Add to the physical layerings, the vocal traits: Ms Jones’ Amanda is so careful, exaggerated in her articulation of every thought physically, that the realisation into the sounds to make the words, and collectively the speeches, become an observation of, perhaps, Tom’s studied memory of Amanda, for, one can see the full stretched open mouthed prowess of an artist at work – jaw, lips and tongue – forming the southern lilt of her conversation, her sounds running a deliberate gamut of range, enhancing meaning and emotion, revealing character.

Mr Quinto is just as clear, and, as his speeches are the principal ‘poetic’ voice of the play, the spectacular careful ‘pre-seeing’ of what he tells us is expedited with an immaculate vocal technique of precision and musicality. The dialect lilt is not Southern alone, it is more complex than that, it is a voice that seems to shift from his present one to his past one – time has intervened with this man/playwright.

Ms Keenan-Bolger is muted and ‘shy’ in sound, painfully hesitant in its preparedness to commit, but has hints of a secret reserve of resilience. Jim ( an excellent Brian J. Smith) is confident, brash and firm – a confused and lost American dreamer in the midst of the Great Depression – attempting to remain faithful to the promise that his country says is there for his taking!
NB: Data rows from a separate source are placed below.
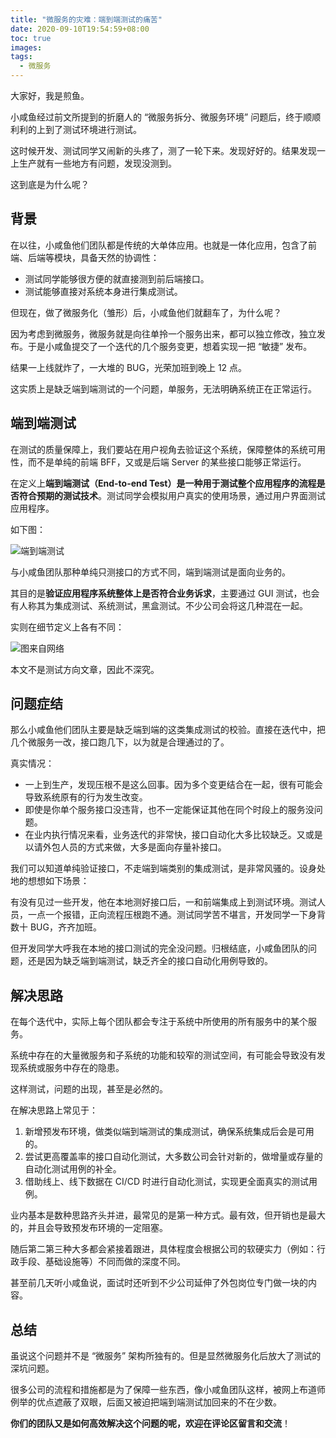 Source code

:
 ```yaml
---
title: "微服务的灾难：端到端测试的痛苦"
date: 2020-09-10T19:54:59+08:00
toc: true
images:
tags: 
  - 微服务
---
```


大家好，我是煎鱼。

小咸鱼经过前文所提到的折磨人的 “微服务拆分、微服务环境” 问题后，终于顺顺利利的上到了测试环境进行测试。

这时候开发、测试同学又闹新的头疼了，测了一轮下来。发现好好的。结果发现一上生产就有一些地方有问题，发现没测到。

这到底是为什么呢？

## 背景

在以往，小咸鱼他们团队都是传统的大单体应用。也就是一体化应用，包含了前端、后端等模块，具备天然的协调性：
- 测试同学能够很方便的就直接测到前后端接口。
- 测试能够直接对系统本身进行集成测试。

但现在，做了微服务化（雏形）后，小咸鱼他们就翻车了，为什么呢？

因为考虑到微服务，微服务就是向往单拎一个服务出来，都可以独立修改，独立发布。于是小咸鱼提交了一个迭代的几个服务变更，想着实现一把 “敏捷” 发布。

结果一上线就炸了，一大堆的 BUG，光荣加班到晚上 12 点。

这实质上是缺乏端到端测试的一个问题，单服务，无法明确系统正在正常运行。

## 端到端测试

在测试的质量保障上，我们要站在用户视角去验证这个系统，保障整体的系统可用性，而不是单纯的前端 BFF，又或是后端 Server 的某些接口能够正常运行。

在定义上**端到端测试（End-to-end Test）是一种用于测试整个应用程序的流程是否符合预期的测试技术**。测试同学会模拟用户真实的使用场景，通过用户界面测试应用程序。

如下图：

![端到端测试](https://image.eddycjy.com/5ca5b971d8e25cf41c648401489d47b4.jpg)

与小咸鱼团队那种单纯只测接口的方式不同，端到端测试是面向业务的。

其目的是**验证应用程序系统整体上是否符合业务诉求**，主要通过 GUI 测试，也会有人称其为集成测试、系统测试，黑盒测试。不少公司会将这几种混在一起。

实则在细节定义上各有不同：

![图来自网络](https://files.mdnice.com/user/3610/820d7fbb-e3aa-4e99-8898-d69fa242887b.png)

本文不是测试方向文章，因此不深究。

## 问题症结

那么小咸鱼他们团队主要是缺乏端到端的这类集成测试的校验。直接在迭代中，把几个微服务一改，接口跑几下，以为就是合理通过的了。

真实情况：
- 一上到生产，发现压根不是这么回事。因为多个变更结合在一起，很有可能会导致系统原有的行为发生改变。
- 即使是你单个服务接口没违背，也不一定能保证其他在同个时段上的服务没问题。
- 在业内执行情况来看，业务迭代的非常快，接口自动化大多比较缺乏。又或是以请外包人员的方式来做，大多是面向存量补接口。

我们可以知道单纯验证接口，不走端到端类别的集成测试，是非常风骚的。设身处地的想想如下场景：

有没有见过一些开发，他在本地测好接口后，一和前端集成上到测试环境。测试人员，一点一个报错，正向流程压根跑不通。测试同学苦不堪言，开发同学一下身背数十 BUG，齐齐加班。

但开发同学大呼我在本地的接口测试的完全没问题。归根结底，小咸鱼团队的问题，还是因为缺乏端到端测试，缺乏齐全的接口自动化用例导致的。

## 解决思路

在每个迭代中，实际上每个团队都会专注于系统中所使用的所有服务中的某个服务。

系统中存在的大量微服务和子系统的功能和较窄的测试空间，有可能会导致没有发现系统或服务中存在的隐患。

这样测试，问题的出现，甚至是必然的。

在解决思路上常见于：

1. 新增预发布环境，做类似端到端测试的集成测试，确保系统集成后会是可用的。
2. 尝试更高覆盖率的接口自动化测试，大多数公司会针对新的，做增量或存量的自动化测试用例的补全。
3. 借助线上、线下数据在 CI/CD 时进行自动化测试，实现更全面真实的测试用例。

业内基本是数种思路齐头并进，最常见的是第一种方式。最有效，但开销也是最大的，并且会导致预发布环境的一定阻塞。

随后第二第三种大多都会紧接着跟进，具体程度会根据公司的软硬实力（例如：行政手段、基础设施等）不同而做的深度不同。

甚至前几天听小咸鱼说，面试时还听到不少公司延伸了外包岗位专门做一块的内容。

## 总结

虽说这个问题并不是 “微服务” 架构所独有的。但是显然微服务化后放大了测试的深坑问题。

很多公司的流程和措施都是为了保障一些东西，像小咸鱼团队这样，被网上布道师例举的优点遮蔽了双眼，后面又被迫把端到端测试加回来的不在少数。

**你们的团队又是如何高效解决这个问题的呢，欢迎在评论区留言和交流**！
This grading of the voices is studied, possibly from memory, by Tom, and is so, so subtly defining of character, and the aspirations of Mr Williams play. This is voice spoken, dare I say, as a kind of ‘song’. In the context of this production I would, could, describe it as not as a ‘musical’ in its deliberateness, but, codified closer, in explanation, as ‘operatic’ in composition.

(Ms Jones’ performance is magnificent, but, Mr Quinto’s is even better. All in this company are great. What I came away with, from this production, is a clearer understanding of what ‘great’ acting requires:
2. Skills.
3. Preparation.
4. Courage.
5. A commitment in performance of 150% !

The stylisation of the choreography and musical composition (sound), accompanied by rigorous close reading of the text and the attendant given circumstances clues, lifts this production of that old chestnut THE GLASS MENAGERIE onto a plain of a new dimension. It allows, invites, discovery rather than old confirmations of the play. All the actors seem to be quivering with sensitive vibrations to and from each other in the ensemble, all know their part in this storytelling by Mr Williams and each knows how to slide their part into the jigsaw of the creative art they are participating in. This collaboration, by these artists, all elements, (not sure of the Music composition, though – not fragile enough, or, on the other hand tough enough, for me – Nico Muhly- errs on the side of sentiment in his orchestrations), shakes this well known play into a new way of seeing it. Nothing is lost in meaning or emotion in the receiving in the Booth Theatre, rather it is an exciting and tantalising new evaluation of the work, for those of us who know it, and, probably, an unforgettable one for first-timers, fulfilling the intentions of Mr Williams stated interests in theatre as “a plastic form”.

A classic and great, but, small gem of a play, gleaming with 2013 ownership by artists of remarkable perspicacity, discipline and courage.